Fuel availability and fate in cardiac metabolism: A tale of two substrates

Abstract

The heart's extraordinary metabolic flexibility allows it to adapt to normal changes in physiology in order to preserve its function. Alterations in the metabolic profile of the heart have also been attributed to pathological conditions such as ischemia and hypertrophy; however, research during the past decade has established that cardiac metabolic adaptations can precede the onset of pathologies. It is therefore critical to understand how changes in cardiac substrate availability and use trigger events that ultimately result in heart dysfunction. This review examines the mechanisms by which the heart obtains fuels from the circulation or from mobilization of intracellular stores. We next describe experimental models that exhibit either an increase in glucose use or a decrease in FA oxidation, and how these aberrant conditions affect cardiac metabolism and function. Finally, we highlight the importance of alternative, relatively under-investigated strategies for the treatment of heart failure. This article is part of a Special Issue entitled: Heart Lipid Metabolism edited by G.D. Lopaschuk.

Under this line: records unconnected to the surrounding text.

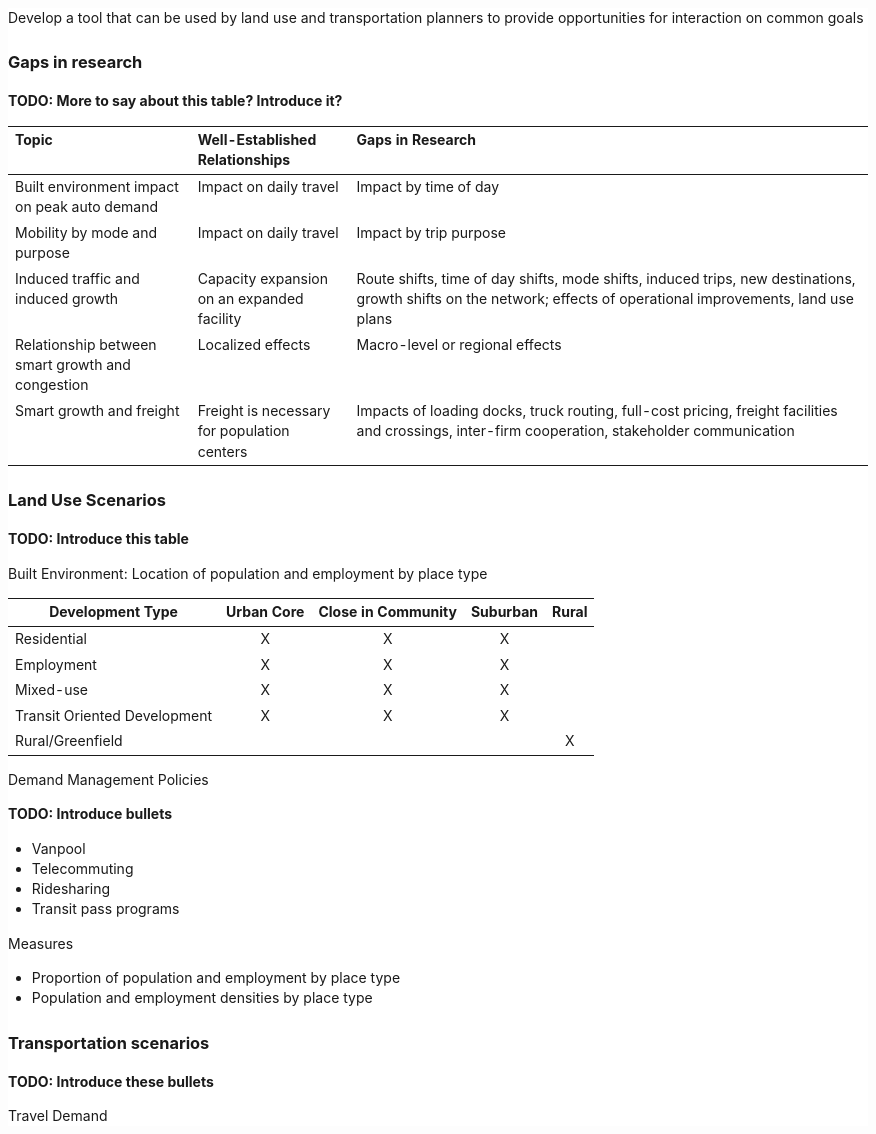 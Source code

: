 Develop a tool that can be used by land use and transportation planners to provide opportunities for interaction on common goals

### Gaps in research

**TODO: More to say about this table?  Introduce it?**

| Topic                                            | Well-Established <br> Relationships         | Gaps in Research                                                                                                                                                  |
|:-------------------------------------------------|:--------------------------------------------|:------------------------------------------------------------------------------------------------------------------------------------------------------------------|
| Built environment impact on peak auto demand     | Impact on daily travel                      | Impact by time of day                                                                                                                                             |
| Mobility by mode and purpose                     | Impact on daily travel                      | Impact by trip purpose                                                                                                                                            |
| Induced traffic and induced growth               | Capacity expansion on an expanded facility  | Route shifts, time of day shifts, mode shifts, induced trips, new destinations, growth shifts on the network; effects of operational improvements, land use plans |
| Relationship between smart growth and congestion | Localized effects                           | Macro-level or regional effects                                                                                                                                   |
| Smart growth and freight                         | Freight is necessary for population centers | Impacts of loading docks, truck routing, full-cost pricing, freight facilities and crossings, inter-firm cooperation, stakeholder communication                   |


### Land Use Scenarios

**TODO: Introduce this table**

Built Environment: Location of population and employment by place type

| Development Type             | Urban Core | Close in Community | Suburban | Rural |
|------------------------------|:----------:|:------------------:|:--------:|:-----:|
| Residential                  | X          | X                  | X        |       |
| Employment                   | X          | X                  | X        |       |
| Mixed-use                    | X          | X                  | X        |       |
| Transit Oriented Development | X          | X                  | X        |       |
| Rural/Greenfield             |            |                    |          | X     |

Demand Management Policies

**TODO: Introduce bullets**

  + Vanpool
  + Telecommuting
  + Ridesharing
  + Transit pass programs
  
Measures

  + Proportion of population and employment by place type
  + Population and employment densities by place type

### Transportation scenarios

**TODO: Introduce these bullets**

Travel Demand
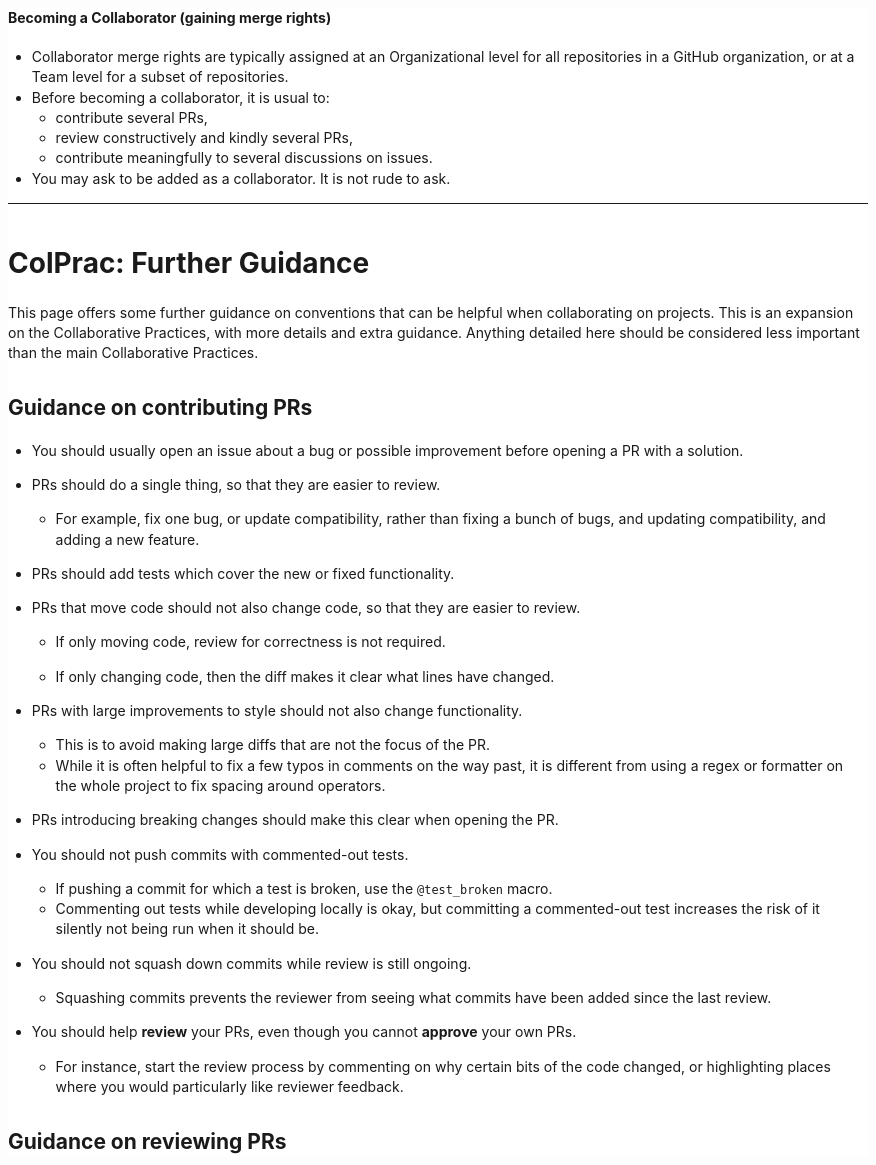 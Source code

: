 #### Becoming a Collaborator (gaining merge rights)

*   Collaborator merge rights are typically assigned at an Organizational level for all repositories in a GitHub organization, or at a Team level for a subset of repositories.
*   Before becoming a collaborator, it is usual to:
    *   contribute several PRs,
    *   review constructively and kindly several PRs,
    *   contribute meaningfully to several discussions on issues.
*   You may ask to be added as a collaborator.
It is not rude to ask.

---

# ColPrac: Further Guidance

This page offers some further guidance on conventions that can be helpful when collaborating on projects.
This is an expansion on the Collaborative Practices, with more details and extra guidance.
Anything detailed here should be considered less important than the main Collaborative Practices.

## Guidance on contributing PRs

*   You should usually open an issue about a bug or possible improvement before opening a PR with a solution.
*   PRs should do a single thing, so that they are easier to review.
    *   For example, fix one bug, or update compatibility, rather than fixing a bunch of bugs, and updating compatibility, and adding a new feature.
*   PRs should add tests which cover the new or fixed functionality.
*   PRs that move code should not also change code, so that they are easier to review.

    *   If only moving code, review for correctness is not required.

    *   If only changing code, then the diff makes it clear what lines have changed.
*   PRs with large improvements to style should not also change functionality.

    *   This is to avoid making large diffs that are not the focus of the PR.
    *   While it is often helpful to fix a few typos in comments on the way past, it is different from using a regex or formatter on the whole project to fix spacing around operators.

*   PRs introducing breaking changes should make this clear when opening the PR.
*   You should not push commits with commented-out tests.
    *   If pushing a commit for which a test is broken, use the `@test_broken` macro.
    *   Commenting out tests while developing locally is okay, but committing a commented-out test increases the risk of it silently not being run when it should be.
*   You should not squash down commits while review is still ongoing.

    *   Squashing commits prevents the reviewer from seeing what commits have been added since the last review.
*   You should help __review__ your PRs, even though you cannot __approve__ your own PRs.

    *   For instance, start the review process by commenting on why certain bits of the code changed, or highlighting places where you would particularly like reviewer feedback.

## Guidance on reviewing PRs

Keywords: Cardiac metabolism; Fatty acid oxidation; Glucose oxidation; Hypertrophy; Substrate switching; Substrate uptake; Ventricular function.

Figure 1

Proposed role of endothelial metabolism in regulating cardiac substrate use. The metabolism of exogenous FA and glucose within endothelial cells may determine FA availability at the cardiomyocyte sarcolemma, thereby regulating cardiac substrate selection and cardiomyocyte energy metabolism. Albumin (Alb)-bound fatty acids (FAs) derived from the circulation and those hydrolyzed by lipoprotein lipase (LpL) at the cell surface enter endothelial cells assisted by the membrane proteins CD36 and FABPpm, a mechanism enhanced by acyl-CoA synthetase (ACS)-mediated vectorial acylation. ACS-mediated activation of FAs has additional roles: the generation of energy via FA β-oxidation for FA transport, or the esterification of FAs to complex lipids for storage and subsequent hydrolysis and vesicular or other transendothelial trafficking to the basolateral membrane for export. Glucose transport through endothelial cells requires both HIF1α and GLUT1, but the underlying mechanism has not been elucidated. Solid lines indicate published data supports this mechanism, whereas dashed arrows are used to denote an unknown mechanism.